With his sharp instincts for chances in the field of energy, Russian Prime Minister Vladimir Putin was stirred into discreet action by Israeli entrepreneurs' discovery in the past year of a gas bonanza - three fields, dubbed Tamar, Dalit and Leviathan, off Israel's Mediterranean coast, debkafile's Moscow sources report. Their currently estimated reserves of 25 trillion cubic feet would more than cover Israel's energy needs and enable it to become a gas exporter, revolutionizing an economy which has developed despite a paucity of natural resources.
Neither did Putin miss Beirut's claim that Israel was "looting" Lebanese gas resources, or that Lebanese Prime Minister Saad Hariri had encountered a polite rejection when travelled to Nicosia on Oct. 21 to ask Cypriot President Dimitris Christofias for help in mapping the borders of oil and gas fields in the Mediterranean.

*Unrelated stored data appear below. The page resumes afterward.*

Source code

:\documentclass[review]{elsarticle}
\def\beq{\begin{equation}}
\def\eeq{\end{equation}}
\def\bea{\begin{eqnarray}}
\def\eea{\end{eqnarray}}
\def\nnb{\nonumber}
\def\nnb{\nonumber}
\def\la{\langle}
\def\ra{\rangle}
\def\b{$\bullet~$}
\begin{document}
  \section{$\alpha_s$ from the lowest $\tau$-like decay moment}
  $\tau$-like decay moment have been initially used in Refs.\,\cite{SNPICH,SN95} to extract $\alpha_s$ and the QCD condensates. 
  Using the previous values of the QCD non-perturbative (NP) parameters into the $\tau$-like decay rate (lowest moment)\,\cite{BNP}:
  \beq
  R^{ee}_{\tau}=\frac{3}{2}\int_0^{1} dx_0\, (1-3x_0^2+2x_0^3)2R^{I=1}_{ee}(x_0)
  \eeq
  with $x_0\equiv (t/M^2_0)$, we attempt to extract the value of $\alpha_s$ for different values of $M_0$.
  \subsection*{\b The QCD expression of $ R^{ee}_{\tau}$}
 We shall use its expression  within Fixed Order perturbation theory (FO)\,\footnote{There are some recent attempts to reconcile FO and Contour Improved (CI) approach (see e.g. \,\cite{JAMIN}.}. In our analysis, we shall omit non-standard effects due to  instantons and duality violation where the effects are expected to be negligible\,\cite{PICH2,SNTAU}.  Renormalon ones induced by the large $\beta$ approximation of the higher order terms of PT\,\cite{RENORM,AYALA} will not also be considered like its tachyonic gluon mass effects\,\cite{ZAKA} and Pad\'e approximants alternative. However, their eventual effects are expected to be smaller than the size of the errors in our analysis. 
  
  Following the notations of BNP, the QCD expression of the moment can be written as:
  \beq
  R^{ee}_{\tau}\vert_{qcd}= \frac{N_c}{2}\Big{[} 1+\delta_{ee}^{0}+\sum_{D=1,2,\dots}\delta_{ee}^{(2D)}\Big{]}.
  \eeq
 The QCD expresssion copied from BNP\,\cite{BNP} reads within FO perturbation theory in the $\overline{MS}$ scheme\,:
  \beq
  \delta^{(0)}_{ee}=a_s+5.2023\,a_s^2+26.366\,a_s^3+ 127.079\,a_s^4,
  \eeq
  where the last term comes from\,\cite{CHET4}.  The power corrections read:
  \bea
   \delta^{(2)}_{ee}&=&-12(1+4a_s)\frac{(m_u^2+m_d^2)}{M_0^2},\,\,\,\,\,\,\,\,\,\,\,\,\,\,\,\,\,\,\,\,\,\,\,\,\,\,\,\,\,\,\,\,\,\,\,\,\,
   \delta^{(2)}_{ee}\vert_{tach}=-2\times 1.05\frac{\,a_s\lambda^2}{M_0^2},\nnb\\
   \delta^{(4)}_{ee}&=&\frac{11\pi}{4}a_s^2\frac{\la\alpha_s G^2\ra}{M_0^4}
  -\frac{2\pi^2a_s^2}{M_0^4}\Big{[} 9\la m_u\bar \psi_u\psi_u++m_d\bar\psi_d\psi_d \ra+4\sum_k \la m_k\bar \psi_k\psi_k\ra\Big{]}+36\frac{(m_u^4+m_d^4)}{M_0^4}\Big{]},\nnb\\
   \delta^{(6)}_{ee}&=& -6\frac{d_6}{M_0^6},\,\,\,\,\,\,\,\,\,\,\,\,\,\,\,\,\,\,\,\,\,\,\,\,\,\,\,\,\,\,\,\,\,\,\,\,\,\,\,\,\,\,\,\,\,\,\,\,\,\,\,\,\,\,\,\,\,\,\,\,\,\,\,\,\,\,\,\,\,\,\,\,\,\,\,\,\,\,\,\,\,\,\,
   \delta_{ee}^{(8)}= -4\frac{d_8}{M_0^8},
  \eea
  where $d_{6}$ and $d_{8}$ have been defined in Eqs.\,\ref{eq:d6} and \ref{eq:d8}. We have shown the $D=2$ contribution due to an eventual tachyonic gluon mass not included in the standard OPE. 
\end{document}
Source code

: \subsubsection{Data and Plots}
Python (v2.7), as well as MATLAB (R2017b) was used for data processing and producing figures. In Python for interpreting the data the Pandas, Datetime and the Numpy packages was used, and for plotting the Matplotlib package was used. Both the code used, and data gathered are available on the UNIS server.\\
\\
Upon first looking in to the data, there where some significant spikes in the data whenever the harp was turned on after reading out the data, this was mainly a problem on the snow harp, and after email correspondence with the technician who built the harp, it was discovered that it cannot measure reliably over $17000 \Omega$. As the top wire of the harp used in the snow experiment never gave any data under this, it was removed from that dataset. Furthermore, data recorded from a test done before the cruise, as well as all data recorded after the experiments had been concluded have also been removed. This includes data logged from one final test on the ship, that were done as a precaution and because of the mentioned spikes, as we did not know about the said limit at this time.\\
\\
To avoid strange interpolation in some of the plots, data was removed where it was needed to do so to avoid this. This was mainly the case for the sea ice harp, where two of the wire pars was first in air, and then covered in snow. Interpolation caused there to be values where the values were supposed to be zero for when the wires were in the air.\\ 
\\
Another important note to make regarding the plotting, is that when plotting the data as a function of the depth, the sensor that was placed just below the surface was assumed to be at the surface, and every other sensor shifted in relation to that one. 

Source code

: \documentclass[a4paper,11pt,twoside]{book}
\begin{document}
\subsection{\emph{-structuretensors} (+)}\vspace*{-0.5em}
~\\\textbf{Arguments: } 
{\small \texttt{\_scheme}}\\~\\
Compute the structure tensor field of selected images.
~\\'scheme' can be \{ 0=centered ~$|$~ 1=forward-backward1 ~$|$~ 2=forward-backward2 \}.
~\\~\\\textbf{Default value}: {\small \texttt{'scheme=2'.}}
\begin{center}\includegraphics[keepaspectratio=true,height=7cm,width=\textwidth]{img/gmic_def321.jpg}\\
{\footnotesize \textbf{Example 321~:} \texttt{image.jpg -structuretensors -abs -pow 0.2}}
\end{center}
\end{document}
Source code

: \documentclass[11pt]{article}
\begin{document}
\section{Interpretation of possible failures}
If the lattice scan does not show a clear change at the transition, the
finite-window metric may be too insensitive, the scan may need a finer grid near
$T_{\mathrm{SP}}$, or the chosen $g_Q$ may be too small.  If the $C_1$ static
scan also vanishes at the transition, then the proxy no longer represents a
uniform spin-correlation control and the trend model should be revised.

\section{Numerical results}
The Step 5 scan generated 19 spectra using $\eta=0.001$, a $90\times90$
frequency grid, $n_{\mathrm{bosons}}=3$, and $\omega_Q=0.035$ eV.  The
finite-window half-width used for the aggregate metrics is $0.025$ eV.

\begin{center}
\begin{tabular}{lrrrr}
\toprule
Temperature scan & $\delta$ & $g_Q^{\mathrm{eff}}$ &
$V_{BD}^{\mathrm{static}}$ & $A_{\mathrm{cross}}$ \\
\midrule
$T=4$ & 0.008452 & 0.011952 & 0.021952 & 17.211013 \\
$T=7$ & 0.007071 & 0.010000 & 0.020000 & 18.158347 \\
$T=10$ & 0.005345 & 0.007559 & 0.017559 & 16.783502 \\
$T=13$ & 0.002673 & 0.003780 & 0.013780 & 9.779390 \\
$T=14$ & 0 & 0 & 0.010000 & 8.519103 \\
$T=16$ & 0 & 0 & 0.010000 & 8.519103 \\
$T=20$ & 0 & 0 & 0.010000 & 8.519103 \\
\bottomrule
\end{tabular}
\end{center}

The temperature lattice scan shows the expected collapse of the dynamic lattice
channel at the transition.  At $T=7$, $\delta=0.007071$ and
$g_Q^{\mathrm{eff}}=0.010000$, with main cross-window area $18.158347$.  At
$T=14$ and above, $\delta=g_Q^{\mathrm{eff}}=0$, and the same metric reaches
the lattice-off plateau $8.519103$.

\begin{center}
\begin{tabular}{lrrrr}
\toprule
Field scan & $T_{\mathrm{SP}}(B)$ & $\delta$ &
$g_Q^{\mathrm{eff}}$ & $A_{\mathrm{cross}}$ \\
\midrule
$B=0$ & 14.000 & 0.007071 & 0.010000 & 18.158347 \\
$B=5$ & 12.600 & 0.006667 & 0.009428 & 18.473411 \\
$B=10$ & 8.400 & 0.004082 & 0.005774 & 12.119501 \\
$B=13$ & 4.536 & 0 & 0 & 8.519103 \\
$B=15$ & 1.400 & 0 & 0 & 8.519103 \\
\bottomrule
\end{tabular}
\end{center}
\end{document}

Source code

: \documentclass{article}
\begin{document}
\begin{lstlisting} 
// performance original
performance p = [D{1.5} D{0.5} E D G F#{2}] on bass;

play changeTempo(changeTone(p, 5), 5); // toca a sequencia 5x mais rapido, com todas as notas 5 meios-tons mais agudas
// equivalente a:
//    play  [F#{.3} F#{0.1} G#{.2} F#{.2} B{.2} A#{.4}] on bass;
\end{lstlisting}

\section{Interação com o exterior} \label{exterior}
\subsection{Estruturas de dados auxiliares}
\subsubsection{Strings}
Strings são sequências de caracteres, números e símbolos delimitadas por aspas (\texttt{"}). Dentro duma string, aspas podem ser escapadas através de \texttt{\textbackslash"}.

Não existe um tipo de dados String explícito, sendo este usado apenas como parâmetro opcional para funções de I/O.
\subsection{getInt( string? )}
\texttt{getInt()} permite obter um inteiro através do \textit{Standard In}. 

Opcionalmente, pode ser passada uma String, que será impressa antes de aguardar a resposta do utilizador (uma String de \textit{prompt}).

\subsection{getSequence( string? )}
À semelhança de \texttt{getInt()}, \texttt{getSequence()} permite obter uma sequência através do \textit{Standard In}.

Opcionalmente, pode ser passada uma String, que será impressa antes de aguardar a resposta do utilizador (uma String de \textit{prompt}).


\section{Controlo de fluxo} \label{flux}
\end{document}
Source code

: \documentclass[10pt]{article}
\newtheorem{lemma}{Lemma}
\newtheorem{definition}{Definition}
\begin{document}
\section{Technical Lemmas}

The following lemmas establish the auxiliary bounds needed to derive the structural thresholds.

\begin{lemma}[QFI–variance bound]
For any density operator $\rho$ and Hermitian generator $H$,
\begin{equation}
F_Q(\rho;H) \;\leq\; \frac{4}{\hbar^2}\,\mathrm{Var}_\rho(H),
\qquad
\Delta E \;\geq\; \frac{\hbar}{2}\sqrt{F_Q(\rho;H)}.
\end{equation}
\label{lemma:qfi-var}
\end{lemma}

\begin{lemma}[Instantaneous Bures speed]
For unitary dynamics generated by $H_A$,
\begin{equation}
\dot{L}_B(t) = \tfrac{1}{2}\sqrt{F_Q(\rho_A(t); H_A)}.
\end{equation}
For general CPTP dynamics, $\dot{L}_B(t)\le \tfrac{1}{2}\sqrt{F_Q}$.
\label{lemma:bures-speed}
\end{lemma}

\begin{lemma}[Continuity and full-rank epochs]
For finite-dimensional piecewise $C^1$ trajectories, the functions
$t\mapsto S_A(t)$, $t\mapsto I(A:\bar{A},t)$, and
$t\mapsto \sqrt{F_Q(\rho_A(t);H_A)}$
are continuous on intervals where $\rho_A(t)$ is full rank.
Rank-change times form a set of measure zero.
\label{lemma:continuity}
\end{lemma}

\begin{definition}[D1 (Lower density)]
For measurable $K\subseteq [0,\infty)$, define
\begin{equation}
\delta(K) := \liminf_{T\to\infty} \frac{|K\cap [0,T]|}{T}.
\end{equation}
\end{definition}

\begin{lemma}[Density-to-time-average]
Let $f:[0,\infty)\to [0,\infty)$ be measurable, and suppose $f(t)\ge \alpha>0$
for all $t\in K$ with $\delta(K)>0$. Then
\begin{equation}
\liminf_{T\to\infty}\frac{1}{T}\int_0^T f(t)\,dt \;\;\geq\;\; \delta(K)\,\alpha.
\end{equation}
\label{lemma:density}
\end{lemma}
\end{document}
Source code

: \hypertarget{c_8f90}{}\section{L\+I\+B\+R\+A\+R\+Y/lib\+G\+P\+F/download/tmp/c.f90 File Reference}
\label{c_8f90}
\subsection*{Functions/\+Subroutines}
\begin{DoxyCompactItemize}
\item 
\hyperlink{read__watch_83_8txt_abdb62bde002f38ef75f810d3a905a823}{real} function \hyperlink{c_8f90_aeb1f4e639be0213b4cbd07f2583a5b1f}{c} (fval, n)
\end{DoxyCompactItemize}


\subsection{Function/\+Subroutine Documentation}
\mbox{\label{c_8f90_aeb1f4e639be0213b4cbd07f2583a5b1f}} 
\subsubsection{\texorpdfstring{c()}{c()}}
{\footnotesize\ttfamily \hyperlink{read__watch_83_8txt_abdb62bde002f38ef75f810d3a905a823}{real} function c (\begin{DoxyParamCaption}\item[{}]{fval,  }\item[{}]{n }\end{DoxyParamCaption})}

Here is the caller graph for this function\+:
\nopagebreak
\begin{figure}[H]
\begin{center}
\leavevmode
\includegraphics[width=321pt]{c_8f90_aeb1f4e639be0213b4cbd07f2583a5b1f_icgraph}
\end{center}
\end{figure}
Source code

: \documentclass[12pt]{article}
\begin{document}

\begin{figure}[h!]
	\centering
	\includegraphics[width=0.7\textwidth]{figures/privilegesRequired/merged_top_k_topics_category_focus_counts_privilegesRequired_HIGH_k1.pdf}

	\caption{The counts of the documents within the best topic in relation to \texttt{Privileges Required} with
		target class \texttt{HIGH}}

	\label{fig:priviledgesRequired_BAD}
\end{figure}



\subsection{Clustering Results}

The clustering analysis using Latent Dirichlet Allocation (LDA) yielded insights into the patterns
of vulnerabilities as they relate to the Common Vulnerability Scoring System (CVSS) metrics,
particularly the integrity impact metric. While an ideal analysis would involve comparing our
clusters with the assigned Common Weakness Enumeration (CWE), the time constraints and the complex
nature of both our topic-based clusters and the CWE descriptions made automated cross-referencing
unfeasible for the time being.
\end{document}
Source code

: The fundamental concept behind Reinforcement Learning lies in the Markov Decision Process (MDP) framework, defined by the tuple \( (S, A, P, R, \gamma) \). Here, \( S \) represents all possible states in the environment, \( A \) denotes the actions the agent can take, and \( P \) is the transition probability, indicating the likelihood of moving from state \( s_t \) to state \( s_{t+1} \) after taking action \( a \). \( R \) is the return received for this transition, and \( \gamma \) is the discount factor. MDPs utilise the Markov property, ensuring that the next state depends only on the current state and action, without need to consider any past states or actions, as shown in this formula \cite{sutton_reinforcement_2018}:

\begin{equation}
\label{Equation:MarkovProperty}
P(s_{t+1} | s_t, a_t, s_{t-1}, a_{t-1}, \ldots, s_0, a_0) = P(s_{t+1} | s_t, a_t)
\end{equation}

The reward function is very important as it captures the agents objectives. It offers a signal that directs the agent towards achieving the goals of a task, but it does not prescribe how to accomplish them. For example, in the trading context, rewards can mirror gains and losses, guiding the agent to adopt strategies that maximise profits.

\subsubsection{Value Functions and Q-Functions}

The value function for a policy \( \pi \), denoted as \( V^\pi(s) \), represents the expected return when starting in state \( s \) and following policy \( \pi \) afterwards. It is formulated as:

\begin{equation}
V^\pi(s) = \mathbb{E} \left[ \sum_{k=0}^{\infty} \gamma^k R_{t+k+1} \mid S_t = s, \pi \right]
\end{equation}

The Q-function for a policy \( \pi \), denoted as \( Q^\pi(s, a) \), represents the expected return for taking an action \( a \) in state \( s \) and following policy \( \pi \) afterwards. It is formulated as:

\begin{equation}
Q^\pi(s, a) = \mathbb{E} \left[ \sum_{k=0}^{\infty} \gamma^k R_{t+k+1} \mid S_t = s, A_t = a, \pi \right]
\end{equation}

Moscow accordingly went into action by inviting Hariri for a visit, which took place Nov. 16-17.
With his back to the wall in a life-and-death struggle to save his government from falling into the hands of Hizballah, the Lebanese prime minister was granted the rare honor of an elaborate welcome by both Putin and President Dmitry Medvedev. The Russian prime minister then pitched into his spiel: Moscow could help Lebanon place itself on the map of oil and gas fields and pipelines in the eastern Mediterranean. But to exploit its oil and gas wealth under the sea, Lebanon needed Russia as energy partner and provider of funds, equipment and skilled labor.